Select deep-attribution mode for root-cause separation, confidence scoring, and outreach-ready evidence.
In ambiguous cases, start with quick-scan and escalate only if the answer remains unclear.
If quick-scan mode is selected, run only quick-scan workflow and report; do not run deeper steps unless asked.

0.5) Quick-scan workflow (quick-scan mode only)

Run preflight/light wiring from step 1.
Collect minimum data needed to answer the question:
- queue snapshot (squeue),
- node fit snapshot (sinfo + scontrol show node),
- candidate job ReqTRES/AllocTRES (scontrol show job -d),
- priority/QoS context (sprio, sacctmgr show qos) only if attribution depends on it.
Keep it read-only and return quick-scan report; stop unless user requests deep-attribution.

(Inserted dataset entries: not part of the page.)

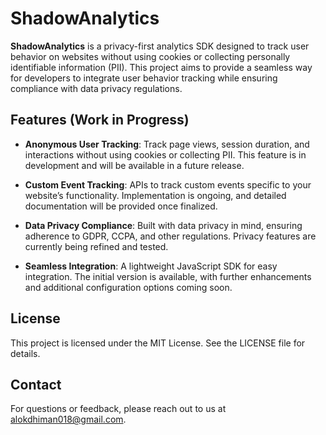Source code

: # ShadowAnalytics

**ShadowAnalytics** is a privacy-first analytics SDK designed to track user behavior on websites without using cookies or collecting personally identifiable information (PII). This project aims to provide a seamless way for developers to integrate user behavior tracking while ensuring compliance with data privacy regulations.

## Features (Work in Progress)

- **Anonymous User Tracking**: Track page views, session duration, and interactions without using cookies or collecting PII. This feature is in development and will be available in a future release.

- **Custom Event Tracking**: APIs to track custom events specific to your website’s functionality. Implementation is ongoing, and detailed documentation will be provided once finalized.

- **Data Privacy Compliance**: Built with data privacy in mind, ensuring adherence to GDPR, CCPA, and other regulations. Privacy features are currently being refined and tested.

- **Seamless Integration**: A lightweight JavaScript SDK for easy integration. The initial version is available, with further enhancements and additional configuration options coming soon.

## License

This project is licensed under the MIT License. See the LICENSE file for details.

## Contact

For questions or feedback, please reach out to us at alokdhiman018@gmail.com.
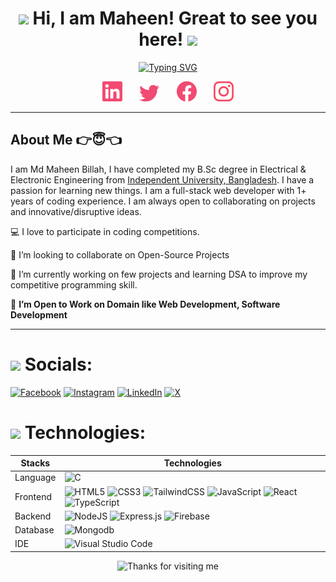 <h1 align="center">
	<img src="https://media.giphy.com/media/KqTUO9OHgAW3jhp9JZ/giphy.gif" width="50">
	Hi, I am Maheen! Great to see you here!
	<img src="https://media.giphy.com/media/3ohhwMDyS6rv3sB8yI/giphy.gif" width="50">
</h1>

<!-- Typing Intro Section -->
<p align="center">
	<a href="https://git.io/typing-svg"><img src="https://readme-typing-svg.herokuapp.com?font=Fira+Code&weight=500&size=25&pause=1000&color=F24A72&center=true&vCenter=true&width=500&lines=I+am+a+Full+Stack+Web+Developer..;I+am+a+Competitive+Programmer..." alt="Typing SVG" /></a>
</p>

<!-- Social icons section -->
<p align="center">
	<a href="https://linkedin.com/in/md-maheen-billah"><img width="32px" target="_blank" alt="Linkedin" title="Linkedin" src="./images/linkedin.png"/></a>
	&#8287;&#8287;&#8287;&#8287;&#8287;
	<a href="https://x.com/mdmaheen_billah"><img width="32px" target="_blank" alt="Twitter" title="Twitter" src="./images/twitter.png"/></a>
	&#8287;&#8287;&#8287;&#8287;&#8287;
	<a href="https://facebook.com/md.maheen.billah.97" alt="Facebook" title="Facebook"><img width="32px" target="_blank" src="./images/facebook.png"/></a>
	&#8287;&#8287;&#8287;&#8287;&#8287;
	<a href="https://instagram.com/md.maheen.billah"><img width="32px" target="_blank" alt="Instagram" title="Instagram" src="./images/instagram.png"></a>
</p>

<hr />

<!-- About Me Section -->

## About Me 👉😇👈

I am Md Maheen Billah, I have completed my B.Sc degree in Electrical & Electronic Engineering from [Independent University, Bangladesh](http://iub.ac.bd/). I have a passion for learning new things. I am a full-stack web developer with 1+ years of coding experience. I am always open to collaborating on projects and innovative/disruptive ideas.

💻 I love to participate in coding competitions.

👯 I’m looking to collaborate on Open-Source Projects

📖 I’m currently working on few projects and learning DSA to improve my competitive programming skill.

🤔 **I’m Open to Work on Domain like Web Development, Software Development**

<hr/>

# <img src="https://user-images.githubusercontent.com/74038190/216649426-0c2ee152-84d8-4707-85c4-27a378d2f78a.gif" width="40" /> Socials:
[![Facebook](https://img.shields.io/badge/Facebook-%231877F2.svg?logo=Facebook&logoColor=white)](https://facebook.com/md.maheen.billah.97) [![Instagram](https://img.shields.io/badge/Instagram-%23E4405F.svg?logo=Instagram&logoColor=white)](https://instagram.com/md.maheen.billah) [![LinkedIn](https://img.shields.io/badge/LinkedIn-%230077B5.svg?logo=linkedin&logoColor=white)](https://linkedin.com/in/md-maheen-billah) [![X](https://img.shields.io/badge/X-black.svg?logo=X&logoColor=white)](https://x.com/mdmaheen_billah)


# <img src="https://user-images.githubusercontent.com/74038190/216649443-702212b5-2704-4b2c-8ab0-38bf536a0d41.gif" width="40" /> Technologies:
| Stacks        | Technologies  |
| ------------- | ------------- |
| Language      | ![C](https://img.shields.io/badge/c-%2300599C.svg?style=for-the-badge&logo=c&logoColor=white)|
| Frontend      | ![HTML5](https://img.shields.io/badge/html5-%23E34F26.svg?style=for-the-badge&logo=html5&logoColor=white) ![CSS3](https://img.shields.io/badge/css3-%231572B6.svg?style=for-the-badge&logo=css3&logoColor=white) ![TailwindCSS](https://img.shields.io/badge/tailwindcss-%2338B2AC.svg?style=for-the-badge&logo=tailwind-css&logoColor=white) ![JavaScript](https://img.shields.io/badge/javascript-%23323330.svg?style=for-the-badge&logo=javascript&logoColor=%23F7DF1E) ![React](https://img.shields.io/badge/react-%2320232a.svg?style=for-the-badge&logo=react&logoColor=%2361DAFB) ![TypeScript](https://img.shields.io/badge/typescript-%23007ACC.svg?style=for-the-badge&logo=typescript&logoColor=white)|
| Backend       |![NodeJS](https://img.shields.io/badge/node.js-6DA55F?style=for-the-badge&logo=node.js&logoColor=white) ![Express.js](https://img.shields.io/badge/express.js-%23404d59.svg?style=for-the-badge&logo=express&logoColor=%2361DAFB) ![Firebase](https://img.shields.io/badge/firebase-a08021?style=for-the-badge&logo=firebase&logoColor=ffcd34)|
| Database      |![Mongodb](https://img.shields.io/badge/MongoDB-4EA94B?style=for-the-badge&logo=mongodb&logoColor=white) |
| IDE           |![Visual Studio Code](https://img.shields.io/badge/Visual_Studio_Code-0078D4?style=for-the-badge&logo=visual%20studio%20code&logoColor=white)|
<p align="center">
<img height="60" alt="Thanks for visiting me" width="100%" src="https://raw.githubusercontent.com/BrunnerLivio/brunnerlivio/master/images/marquee.svg" />



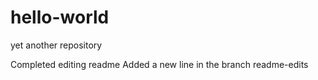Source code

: # hello-world
yet another repository

Completed editing readme
Added a new line in the branch readme-edits
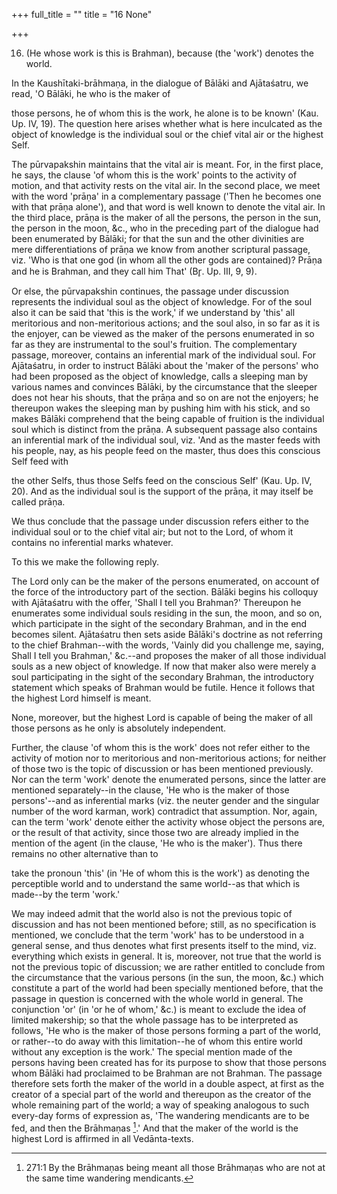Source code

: +++
full_title = ""
title = "16 None"

+++


16. (He whose work is this is Brahman), because (the 'work') denotes the world.

In the Kaushītaki-brāhmaṇa, in the dialogue of Bālāki and Ajātaśatru, we read, 'O Bālāki, he who is the maker of

those persons, he of whom this is the work, he alone is to be known' (Kau. Up. IV, 19). The question here arises whether what is here inculcated as the object of knowledge is the individual soul or the chief vital air or the highest Self.

The pūrvapakshin maintains that the vital air is meant. For, in the first place, he says, the clause 'of whom this is the work' points to the activity of motion, and that activity rests on the vital air. In the second place, we meet with the word 'prāṇa' in a complementary passage ('Then he becomes one with that prāṇa alone'), and that word is well known to denote the vital air. In the third place, prāṇa is the maker of all the persons, the person in the sun, the person in the moon, &c., who in the preceding part of the dialogue had been enumerated by Bālāki; for that the sun and the other divinities are mere differentiations of prāṇa we know from another scriptural passage, viz. 'Who is that one god (in whom all the other gods are contained)? Prāṇa and he is Brahman, and they call him That' (Br̥. Up. III, 9, 9).

Or else, the pūrvapakshin continues, the passage under discussion represents the individual soul as the object of knowledge. For of the soul also it can be said that 'this is the work,' if we understand by 'this' all meritorious and non-meritorious actions; and the soul also, in so far as it is the enjoyer, can be viewed as the maker of the persons enumerated in so far as they are instrumental to the soul's fruition. The complementary passage, moreover, contains an inferential mark of the individual soul. For Ajātaśatru, in order to instruct Bālāki about the 'maker of the persons' who had been proposed as the object of knowledge, calls a sleeping man by various names and convinces Bālāki, by the circumstance that the sleeper does not hear his shouts, that the prāṇa and so on are not the enjoyers; he thereupon wakes the sleeping man by pushing him with his stick, and so makes Bālāki comprehend that the being capable of fruition is the individual soul which is distinct from the prāṇa. A subsequent passage also contains an inferential mark of the individual soul, viz. 'And as the master feeds with his people, nay, as his people feed on the master, thus does this conscious Self feed with

the other Selfs, thus those Selfs feed on the conscious Self' (Kau. Up. IV, 20). And as the individual soul is the support of the prāṇa, it may itself be called prāṇa.

We thus conclude that the passage under discussion refers either to the individual soul or to the chief vital air; but not to the Lord, of whom it contains no inferential marks whatever.

To this we make the following reply.

The Lord only can be the maker of the persons enumerated, on account of the force of the introductory part of the section. Bālāki begins his colloquy with Ajātaśatru with the offer, 'Shall I tell you Brahman?' Thereupon he enumerates some individual souls residing in the sun, the moon, and so on, which participate in the sight of the secondary Brahman, and in the end becomes silent. Ajātaśatru then sets aside Bālāki's doctrine as not referring to the chief Brahman--with the words, 'Vainly did you challenge me, saying, Shall I tell you Brahman,' &c.--and proposes the maker of all those individual souls as a new object of knowledge. If now that maker also were merely a soul participating in the sight of the secondary Brahman, the introductory statement which speaks of Brahman would be futile. Hence it follows that the highest Lord himself is meant.

None, moreover, but the highest Lord is capable of being the maker of all those persons as he only is absolutely independent.

Further, the clause 'of whom this is the work' does not refer either to the activity of motion nor to meritorious and non-meritorious actions; for neither of those two is the topic of discussion or has been mentioned previously. Nor can the term 'work' denote the enumerated persons, since the latter are mentioned separately--in the clause, 'He who is the maker of those persons'--and as inferential marks (viz. the neuter gender and the singular number of the word karman, work) contradict that assumption. Nor, again, can the term 'work' denote either the activity whose object the persons are, or the result of that activity, since those two are already implied in the mention of the agent (in the clause, 'He who is the maker'). Thus there remains no other alternative than to

take the pronoun 'this' (in 'He of whom this is the work') as denoting the perceptible world and to understand the same world--as that which is made--by the term 'work.'

We may indeed admit that the world also is not the previous topic of discussion and has not been mentioned before; still, as no specification is mentioned, we conclude that the term 'work' has to be understood in a general sense, and thus denotes what first presents itself to the mind, viz. everything which exists in general. It is, moreover, not true that the world is not the previous topic of discussion; we are rather entitled to conclude from the circumstance that the various persons (in the sun, the moon, &c.) which constitute a part of the world had been specially mentioned before, that the passage in question is concerned with the whole world in general. The conjunction 'or' (in 'or he of whom,' &c.) is meant to exclude the idea of limited makership; so that the whole passage has to be interpreted as follows, 'He who is the maker of those persons forming a part of the world, or rather--to do away with this limitation--he of whom this entire world without any exception is the work.' The special mention made of the persons having been created has for its purpose to show that those persons whom Bālāki had proclaimed to be Brahman are not Brahman. The passage therefore sets forth the maker of the world in a double aspect, at first as the creator of a special part of the world and thereupon as the creator of the whole remaining part of the world; a way of speaking analogous to such every-day forms of expression as, 'The wandering mendicants are to be fed, and then the Brāhmaṇas [^fn_246].' And that the maker of the world is the highest Lord is affirmed in all Vedānta-texts.

[^fn_246]: 271:1 By the Brāhmaṇas being meant all those Brāhmaṇas who are not at the same time wandering mendicants.

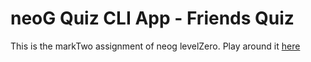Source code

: # neoG Quiz CLI App - Friends Quiz

This is the markTwo assignment of neog levelZero.
Play around it [here](https://replit.com/@sarthakvdev/neog-cli-TWO)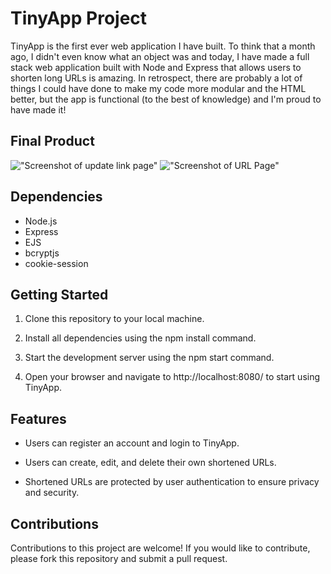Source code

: # TinyApp Project

TinyApp is the first ever web application I have built. To think that a month ago, I didn't even know what an object was and today, I have made a full stack web application built with Node and Express that allows users to shorten long URLs is amazing. In retrospect, there are probably a lot of things I could have done to make my code more modular and the HTML better, but the app is functional (to the best of knowledge) and I'm proud to have made it!

## Final Product

!["Screenshot of update link page"](https://github.com/viacaelestis/tinyapp/blob/master/docs/update-link.png?raw=true)
!["Screenshot of URL Page"](https://github.com/viacaelestis/tinyapp/blob/master/docs/url-page.png?raw=true)

## Dependencies

- Node.js
- Express
- EJS
- bcryptjs
- cookie-session

## Getting Started

1. Clone this repository to your local machine.

2. Install all dependencies using the npm install command.

3. Start the development server using the npm start command.

4. Open your browser and navigate to http://localhost:8080/ to start using TinyApp.

## Features 

- Users can register an account and login to TinyApp.

- Users can create, edit, and delete their own shortened URLs.

- Shortened URLs are protected by user authentication to ensure privacy and security.

## Contributions 

Contributions to this project are welcome! If you would like to contribute, please fork this repository and submit a pull request.

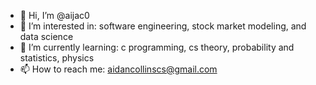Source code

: - 👋 Hi, I’m @aijac0
- 👀 I’m interested in: software engineering, stock market modeling, and data science
- 🌱 I’m currently learning: c programming, cs theory, probability and statistics, physics
- 📫 How to reach me: aidancollinscs@gmail.com
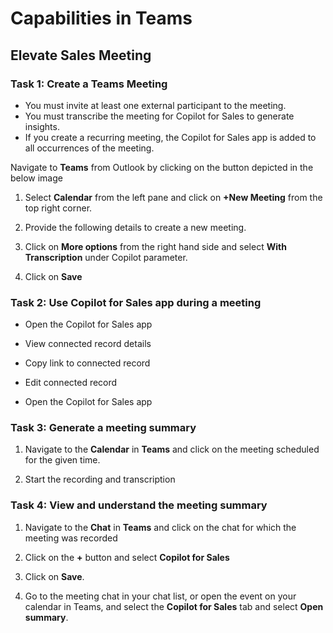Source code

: # Capabilities in Teams 

## Elevate Sales Meeting 

### Task 1: Create a Teams Meeting

- You must invite at least one external participant to the meeting.
- You must transcribe the meeting for Copilot for Sales to generate insights.
- If you create a recurring meeting, the Copilot for Sales app is added to all occurrences of the meeting.

Navigate to **Teams** from Outlook by clicking on the button depicted in the below image

1. Select **Calendar** from the left pane and click on **+New Meeting** from the top right corner.

1. Provide the following details to create a new meeting.

1. Click on **More options** from the right hand side and select **With Transcription** under Copilot parameter.
   
1. Click on **Save**

### Task 2: Use Copilot for Sales app during a meeting

- Open the Copilot for Sales app
- View connected record details
- Copy link to connected record
- Edit connected record

- Open the Copilot for Sales app


 ### Task 3: Generate a meeting summary

1. Navigate to the **Calendar** in **Teams** and click on the meeting scheduled for the given time.

1. Start the recording and transcription
   
### Task 4: View and understand the meeting summary

1. Navigate to the **Chat** in **Teams** and click on the chat for which the meeting was recorded

1. Click on the **+** button and select **Copilot for Sales**

1. Click on **Save**.

1. Go to the meeting chat in your chat list, or open the event on your calendar in Teams, and select the **Copilot for Sales** tab and select **Open summary**.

1) Preflight and evidence snapshot

Confirm pwd, identity, and connectivity to Slurm host.
Prefer project-native cluster wrappers/scripts when available; fall back to raw ssh + squeue/sacct/scontrol.
Validate required commands (ssh, squeue/sacct via remote if local tools absent, rg, python3).
Capture timestamped scheduler snapshots:
- squeue for running/pending jobs with user, partition, reason, and allocated node list.
- sinfo and scontrol show node for node states and free/allocated CPU, memory, GPU.
- scontrol show job -d for suspected jobs to get ReqTRES, AllocTRES, and constraints.
- sprio and sacctmgr show qos when priority policy may explain waiting.
If needed, collect recent sacct records for trend confirmation.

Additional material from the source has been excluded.